И все же лицо его являло образчик искреннего веселья.
– Нет-нет-нет, мистер Кирби, – говорил Фосс. – Если я потерплю неудачу, то напишу ваше имя и имя вашей дражайшей супруги на листке бумаги, суну его в бутылку и закопаю подле себя, чтобы увековечить их в австралийской земле!
Даже смерть и вечность он обратил в шутку, над которой можно посмеяться при свете дня. Простота всего этого помогала ему наслаждаться жизнью. «Ужасающа простота людей, которым еще не доводилось страдать и кого невозможно любить», – подумал он и облизнул смеющиеся губы.
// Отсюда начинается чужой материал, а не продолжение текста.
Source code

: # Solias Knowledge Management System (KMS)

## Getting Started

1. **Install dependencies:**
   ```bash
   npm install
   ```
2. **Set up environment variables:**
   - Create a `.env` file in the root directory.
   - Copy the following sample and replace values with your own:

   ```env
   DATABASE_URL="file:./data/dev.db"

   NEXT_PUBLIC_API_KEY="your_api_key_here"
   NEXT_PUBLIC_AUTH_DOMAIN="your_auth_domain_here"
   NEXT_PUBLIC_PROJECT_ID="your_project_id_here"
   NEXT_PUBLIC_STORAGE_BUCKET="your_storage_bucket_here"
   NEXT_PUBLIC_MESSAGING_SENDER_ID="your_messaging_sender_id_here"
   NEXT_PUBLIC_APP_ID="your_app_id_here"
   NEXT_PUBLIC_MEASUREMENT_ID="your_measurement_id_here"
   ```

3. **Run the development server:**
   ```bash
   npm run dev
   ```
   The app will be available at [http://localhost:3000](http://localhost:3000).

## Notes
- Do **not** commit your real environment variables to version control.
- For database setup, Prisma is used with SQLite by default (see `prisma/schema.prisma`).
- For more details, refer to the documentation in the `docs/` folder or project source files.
Некоторые из присутствующих хлопали его по спине просто для того, чтобы к нему прикоснуться. О да, Фосс наслаждался жизнью в полной мере.
Лишь однажды немец задался вопросом: неужели это все происходит с ним, маленьким мальчиком, цепляющимся за родной Хайде подошвами сапог под рваным облаком и сенью скрюченных деревьев?
На пристани сияло солнце – прелестное, лиричное, весеннее солнце, еще не обратившееся в медный гонг.